Liebs nods; the movement re-awakens starbursts of pain behind her eyes. The Watcher stands, brushing off her lap, and cups her hand tightly around the curve of Liebs's shoulder.
“Think about it. It's entirely up to you. I just want to make sure you're back in fighting shape in no time. All right?”
“All right,” Liebs parrots, flat, hoarse. Her eyes follow the Watcher out of her room; her ears listen for the distant clicking of her boot-heels to fade.
Some hours later, the painkillers nearly worn off, Liebs calmly slips out of bed. She takes a moment to listen to the chirp of crickets snaking in through the half-cracked window. Then she grits her teeth and yanks out her IVs, one at a time. The green tubing attached to her right arm snakes feebly around her knuckles in what passes for a plea; she loops her fingers around it and tugs, hard, until the cannula tears free of her elbow to skitter under the chair. A hematoma blossoms, purple and angry, just under the surface of the skin, the mingled red-green of blood and drug dribbling down the length of her forearm.

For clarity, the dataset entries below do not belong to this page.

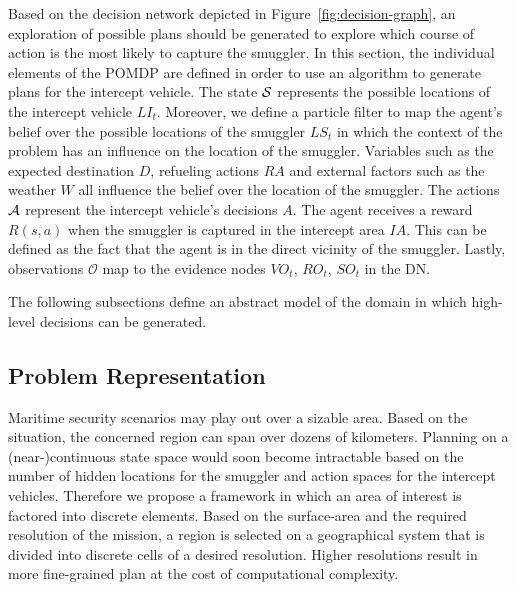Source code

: \documentclass[conference]{IEEEtran}
\begin{document}
Based on the decision network depicted in Figure~\ref{fig:decision-graph}, an exploration of possible plans should be generated to explore which course of action is the most likely to capture the smuggler. In this section, the individual elements of the POMDP are defined in order to use an algorithm to generate plans for the intercept vehicle. The state $\S$ represents the possible locations of the intercept vehicle $LI_t$. Moreover, we define a particle filter to map the agent's belief over the possible locations of the smuggler $LS_t$ in which the context of the problem has an influence on the location of the smuggler. Variables such as the expected destination $D$, refueling actions $RA$ and external factors such as the weather $W$ all influence the belief over the location of the smuggler. The actions $\A$ represent the intercept vehicle's decisions $A$. The agent receives a reward $R(s,a)$ when the smuggler is captured in the intercept area $IA$. This can be defined as the fact that the agent is in the direct vicinity of the smuggler. Lastly, observations $\mathcal{O}$ map to the evidence nodes $VO_t$, $RO_t$, $SO_t$ in the DN.


The following subsections define an abstract model of the domain in which high-level decisions can be generated.

\subsection{Problem Representation}
\label{sub:problem-rep}

Maritime security scenarios may play out over a sizable area. Based on the situation, the concerned region can span over dozens of kilometers. Planning on a (near-)continuous state space would soon become intractable based on the number of hidden locations for the smuggler and action spaces for the intercept vehicles. Therefore we propose a framework in which an area of interest is factored into discrete elements. Based on the surface-area and the required resolution of the mission, a region is selected on a geographical system that is divided into discrete cells of a desired resolution. Higher resolutions result in more fine-grained plan at the cost of computational complexity.
\end{document}
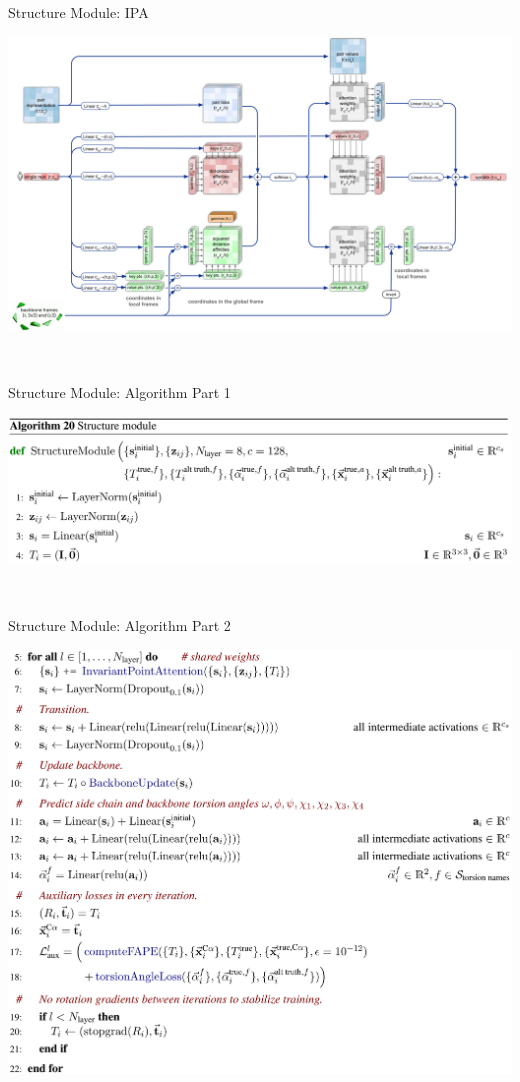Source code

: \documentclass[presentation, smaller]{beamer}
\begin{document}
\begin{frame}[label={sec:orgd2a5d92}]{Structure Module: IPA}
\begin{center}
\includegraphics[width=.9\linewidth]{./imgs/ipa.png}
\end{center}~\cite{jumperHighlyAccurateProtein2021}
\end{frame}

\begin{frame}[label={sec:org67dc9c3}]{Structure Module: Algorithm Part 1}
\begin{center}
\includegraphics[width=.9\linewidth]{./imgs/algo20-part1.png}
\end{center}~\cite{jumperHighlyAccurateProtein2021}
\end{frame}

\begin{frame}[label={sec:org33a23ed}]{Structure Module: Algorithm Part 2}
\begin{center}
\includegraphics[width=.9\linewidth]{./imgs/algo20-part2.png}
\end{center}~\cite{jumperHighlyAccurateProtein2021}
\end{frame}
\end{document}
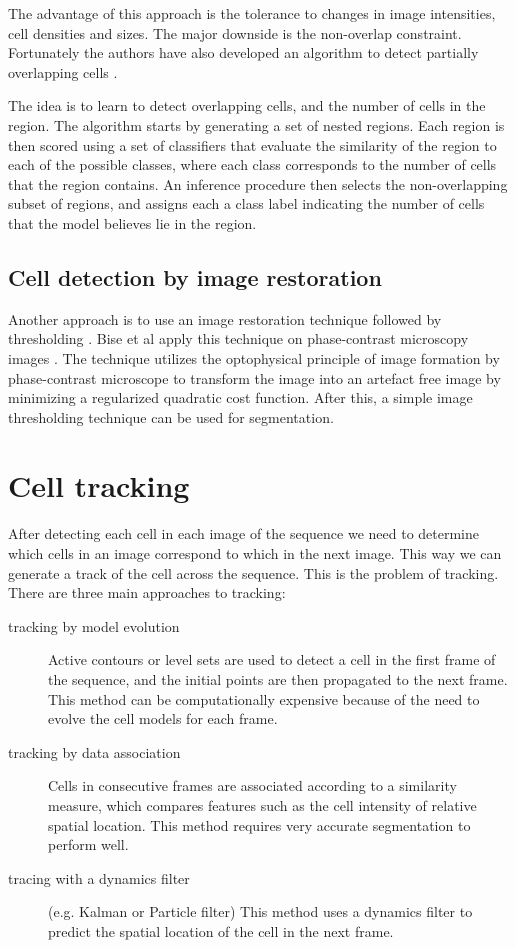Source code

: \documentclass[12pt,a4paper,openany]{book}
\begin{document}
The advantage of this approach is the tolerance to changes in image intensities, cell densities and sizes. The major downside is the non-overlap constraint. Fortunately the authors have also developed an algorithm to detect partially overlapping cells \cite{arteta13}. 

The idea is to learn to detect overlapping cells, and the number of cells in the region. The algorithm starts by generating a set of nested regions. Each region is then scored using a set of classifiers that evaluate the similarity of the region to each of the possible classes, where each class corresponds to the number of cells that the region contains. An inference procedure then selects the non-overlapping subset of regions, and assigns each a class label indicating the number of cells that the model believes lie in the region. 

\subsection{Cell detection by image restoration}

Another approach is to use an image restoration technique followed by thresholding \cite{bise11} \cite{huh13}. Bise et al \cite{bise11} apply this technique on phase-contrast microscopy images . The technique utilizes the optophysical principle of image formation by phase-contrast microscope to transform the image into an artefact free image by minimizing a regularized quadratic cost function. After this, a simple image thresholding technique can be used for segmentation.

\section{Cell tracking}
\label{sec:tracking}

After detecting each cell in each image of the sequence we need to determine which cells in an image correspond to which in the next image. This way we can generate a track of the cell across the sequence. This is the problem of tracking. There are three main approaches to tracking:

\begin{description}
	\item [tracking by model evolution] Active contours or level sets are used to detect a cell in the first frame of the sequence, and the initial points are then propagated to the next frame. This method can be computationally expensive because of the need to evolve the cell models for each frame.
	\item [tracking by data association] Cells in consecutive frames are associated according to a similarity measure, which compares features such as the cell intensity of relative spatial location. This method requires very accurate segmentation to perform well.
	\item [tracing with a dynamics filter] (e.g. Kalman or Particle filter) This method uses a dynamics filter to predict the spatial location of the cell in the next frame.
\end{description}
\end{document}
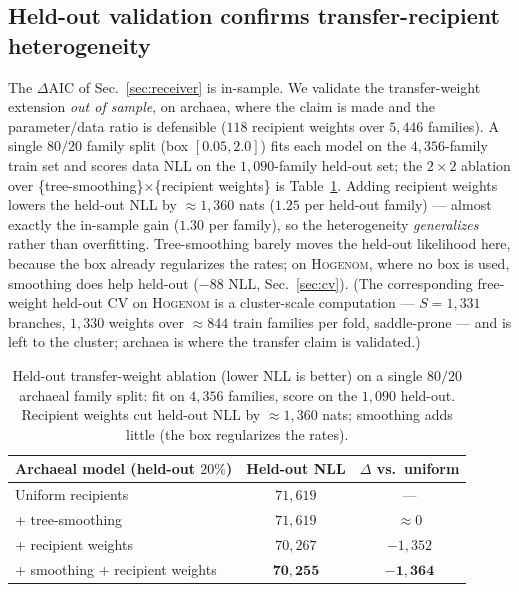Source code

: \documentclass[11pt]{article}
\begin{document}
\subsection{Held-out validation confirms transfer-recipient heterogeneity}
\label{sec:ablation}
\noindent The $\Delta$AIC of Sec.~\ref{sec:receiver} is in-sample. We validate the
transfer-weight extension \emph{out of sample}, on archaea, where the claim is made
and the parameter/data ratio is defensible ($118$ recipient weights over $5{,}446$
families). A single $80/20$ family split (box $[0.05,2.0]$) fits each model on the
$4{,}356$-family train set and scores data NLL on the $1{,}090$-family held-out set;
the $2\times2$ ablation over \{tree-smoothing\}$\times$\{recipient weights\} is
Table~\ref{tab:ablation}. Adding recipient weights lowers the held-out NLL by
$\approx\!1{,}360$ nats ($1.25$ per held-out family) --- almost exactly the in-sample
gain ($1.30$ per family), so the heterogeneity \emph{generalizes} rather than
overfitting. Tree-smoothing barely moves the held-out likelihood here, because the
box already regularizes the rates; on \textsc{Hogenom}, where no box is used,
smoothing does help held-out ($-88$ NLL, Sec.~\ref{sec:cv}). (The corresponding
free-weight held-out CV on \textsc{Hogenom} is a cluster-scale computation ---
$S{=}1{,}331$ branches, $1{,}330$ weights over $\approx\!844$ train families per
fold, saddle-prone --- and is left to the cluster; archaea is where the
transfer claim is validated.)

\begin{table}[t]\centering
\caption{Held-out transfer-weight ablation (lower NLL is better) on a single
$80/20$ archaeal family split: fit on $4{,}356$ families, score on the $1{,}090$
held-out. Recipient weights cut held-out NLL by $\approx\!1{,}360$ nats; smoothing
adds little (the box regularizes the rates).}
\label{tab:ablation}
\begin{tabular}{lcc}
\toprule
Archaeal model (held-out $20\%$) & Held-out NLL & $\Delta$ vs.\ uniform \\
\midrule
Uniform recipients                & $71{,}619$            & --- \\
\;+ tree-smoothing                 & $71{,}619$            & $\approx 0$ \\
\;+ recipient weights              & $70{,}267$            & $-1{,}352$ \\
\;+ smoothing $+$ recipient weights & $\mathbf{70{,}255}$  & $\mathbf{-1{,}364}$ \\
\bottomrule
\end{tabular}
\end{table}
\end{document}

Liebs picks up the glass vase with the artificial flowers on her bedside table (the same one as the last thirty times, says a niggling voice in her subconscious) and turns it this way and that to watch the moonlight glint off its surface. She holds it out at arms' length, her face impassive, and lets go. The ringing crash barely registers as a muffled thump to her hearing.
She begins to systematically destroy everything: the pillow, torn into small triangles of foam; the sheets, ripped into ribbons; the IV stand, tipped over; the drawers of her bedside table removed and stomped into splinters. She pauses to breathe, sways on her feet.
Strong hands catch her before she crumples entirely, lift her gently back into bed. Her last few fading images are of her wrists and ankles being secured into four-point restraints.
She awakens, naked, back pressed against NewHome's outer wall. Her clothes, her old clothes, are folded neatly in a pile next to her.
Liebs rises, dresses, and begins again.